Data extracted from a collection:
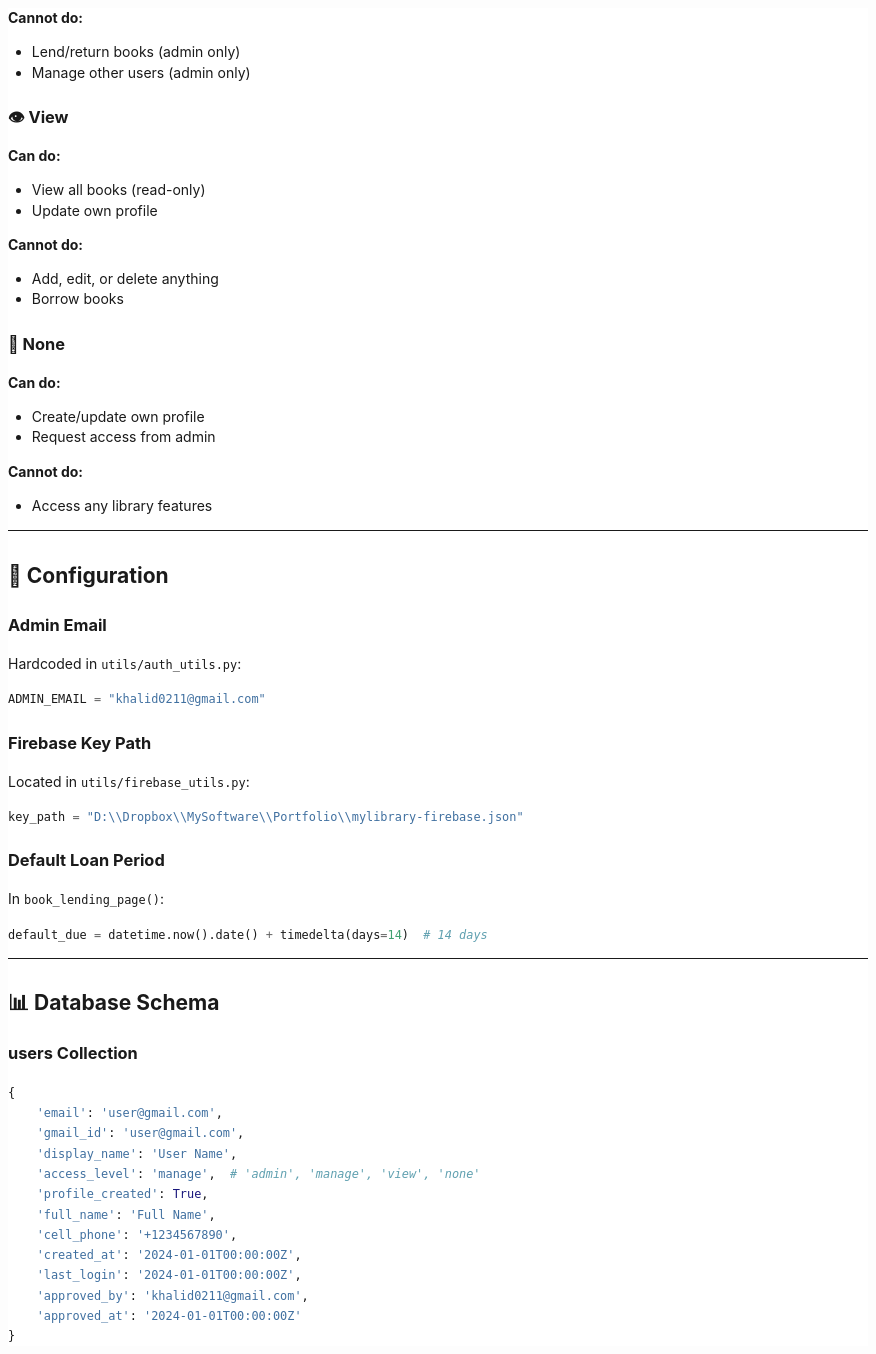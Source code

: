 **Cannot do:**
- Lend/return books (admin only)
- Manage other users (admin only)

### 👁️ View
**Can do:**
- View all books (read-only)
- Update own profile

**Cannot do:**
- Add, edit, or delete anything
- Borrow books

### 🚫 None
**Can do:**
- Create/update own profile
- Request access from admin

**Cannot do:**
- Access any library features

---

## 🔧 Configuration

### Admin Email
Hardcoded in `utils/auth_utils.py`:
```python
ADMIN_EMAIL = "khalid0211@gmail.com"
```

### Firebase Key Path
Located in `utils/firebase_utils.py`:
```python
key_path = "D:\\Dropbox\\MySoftware\\Portfolio\\mylibrary-firebase.json"
```

### Default Loan Period
In `book_lending_page()`:
```python
default_due = datetime.now().date() + timedelta(days=14)  # 14 days
```

---

## 📊 Database Schema

### users Collection
```python
{
    'email': 'user@gmail.com',
    'gmail_id': 'user@gmail.com',
    'display_name': 'User Name',
    'access_level': 'manage',  # 'admin', 'manage', 'view', 'none'
    'profile_created': True,
    'full_name': 'Full Name',
    'cell_phone': '+1234567890',
    'created_at': '2024-01-01T00:00:00Z',
    'last_login': '2024-01-01T00:00:00Z',
    'approved_by': 'khalid0211@gmail.com',
    'approved_at': '2024-01-01T00:00:00Z'
}
```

TASK PROMPT =>
Your answer must be the full set of entries, set down exactly and without pictures.

RESPONSE AREA =>
Source code

: **Cannot do:**
- Lend/return books (admin only)
- Manage other users (admin only)

### 👁️ View
**Can do:**
- View all books (read-only)
- Update own profile

**Cannot do:**
- Add, edit, or delete anything
- Borrow books

### 🚫 None
**Can do:**
- Create/update own profile
- Request access from admin

**Cannot do:**
- Access any library features

---

## 🔧 Configuration

### Admin Email
Hardcoded in `utils/auth_utils.py`:
```python
ADMIN_EMAIL = "khalid0211@gmail.com"
```

### Firebase Key Path
Located in `utils/firebase_utils.py`:
```python
key_path = "D:\\Dropbox\\MySoftware\\Portfolio\\mylibrary-firebase.json"
```

### Default Loan Period
In `book_lending_page()`:
```python
default_due = datetime.now().date() + timedelta(days=14)  # 14 days
```

---

## 📊 Database Schema

### users Collection
```python
{
    'email': 'user@gmail.com',
    'gmail_id': 'user@gmail.com',
    'display_name': 'User Name',
    'access_level': 'manage',  # 'admin', 'manage', 'view', 'none'
    'profile_created': True,
    'full_name': 'Full Name',
    'cell_phone': '+1234567890',
    'created_at': '2024-01-01T00:00:00Z',
    'last_login': '2024-01-01T00:00:00Z',
    'approved_by': 'khalid0211@gmail.com',
    'approved_at': '2024-01-01T00:00:00Z'
}
```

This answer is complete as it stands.